*EXERCISE DESCRIPTION*.
Work out how many lines below hold the string "profitti" and state only that figure.

[Rendered images with source text]

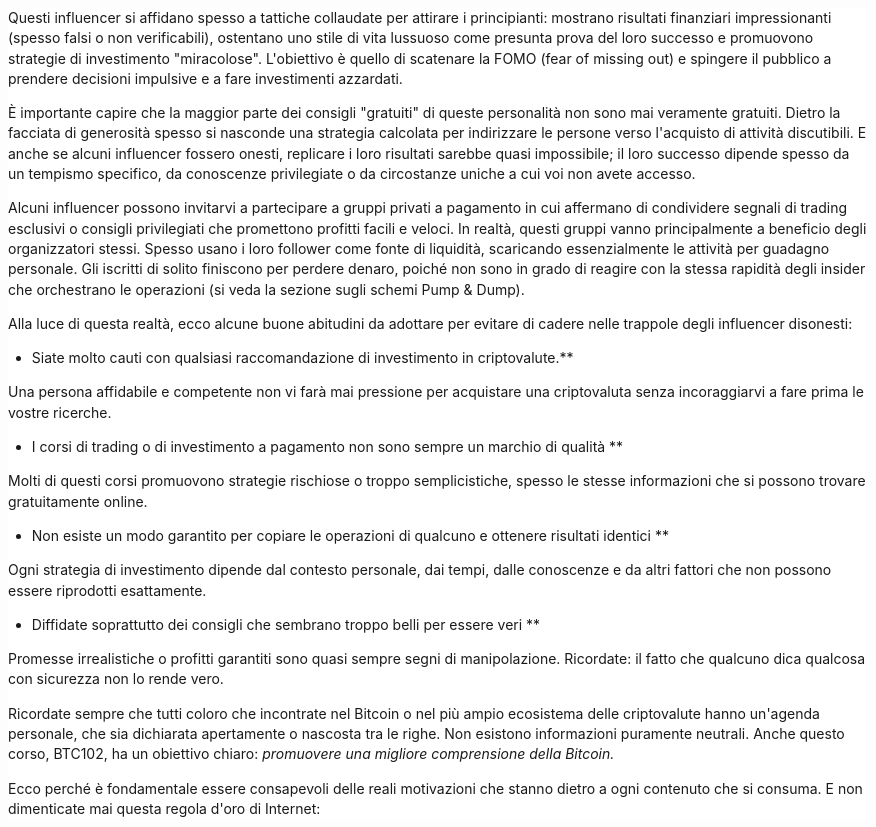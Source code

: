 
Questi influencer si affidano spesso a tattiche collaudate per attirare i principianti: mostrano risultati finanziari impressionanti (spesso falsi o non verificabili), ostentano uno stile di vita lussuoso come presunta prova del loro successo e promuovono strategie di investimento "miracolose". L'obiettivo è quello di scatenare la FOMO (fear of missing out) e spingere il pubblico a prendere decisioni impulsive e a fare investimenti azzardati.


È importante capire che la maggior parte dei consigli "gratuiti" di queste personalità non sono mai veramente gratuiti. Dietro la facciata di generosità spesso si nasconde una strategia calcolata per indirizzare le persone verso l'acquisto di attività discutibili. E anche se alcuni influencer fossero onesti, replicare i loro risultati sarebbe quasi impossibile; il loro successo dipende spesso da un tempismo specifico, da conoscenze privilegiate o da circostanze uniche a cui voi non avete accesso.


Alcuni influencer possono invitarvi a partecipare a gruppi privati a pagamento in cui affermano di condividere segnali di trading esclusivi o consigli privilegiati che promettono profitti facili e veloci. In realtà, questi gruppi vanno principalmente a beneficio degli organizzatori stessi. Spesso usano i loro follower come fonte di liquidità, scaricando essenzialmente le attività per guadagno personale. Gli iscritti di solito finiscono per perdere denaro, poiché non sono in grado di reagire con la stessa rapidità degli insider che orchestrano le operazioni (si veda la sezione sugli schemi Pump & Dump).


Alla luce di questa realtà, ecco alcune buone abitudini da adottare per evitare di cadere nelle trappole degli influencer disonesti:



- Siate molto cauti con qualsiasi raccomandazione di investimento in criptovalute.**

Una persona affidabile e competente non vi farà mai pressione per acquistare una criptovaluta senza incoraggiarvi a fare prima le vostre ricerche.


- I corsi di trading o di investimento a pagamento non sono sempre un marchio di qualità **

Molti di questi corsi promuovono strategie rischiose o troppo semplicistiche, spesso le stesse informazioni che si possono trovare gratuitamente online.


- Non esiste un modo garantito per copiare le operazioni di qualcuno e ottenere risultati identici **

Ogni strategia di investimento dipende dal contesto personale, dai tempi, dalle conoscenze e da altri fattori che non possono essere riprodotti esattamente.


- Diffidate soprattutto dei consigli che sembrano troppo belli per essere veri **

Promesse irrealistiche o profitti garantiti sono quasi sempre segni di manipolazione. Ricordate: il fatto che qualcuno dica qualcosa con sicurezza non lo rende vero.


Ricordate sempre che tutti coloro che incontrate nel Bitcoin o nel più ampio ecosistema delle criptovalute hanno un'agenda personale, che sia dichiarata apertamente o nascosta tra le righe. Non esistono informazioni puramente neutrali. Anche questo corso, BTC102, ha un obiettivo chiaro: *promuovere una migliore comprensione della Bitcoin.*

Ecco perché è fondamentale essere consapevoli delle reali motivazioni che stanno dietro a ogni contenuto che si consuma. E non dimenticate mai questa regola d'oro di Internet:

*EXERCISE OUTPUT*.
2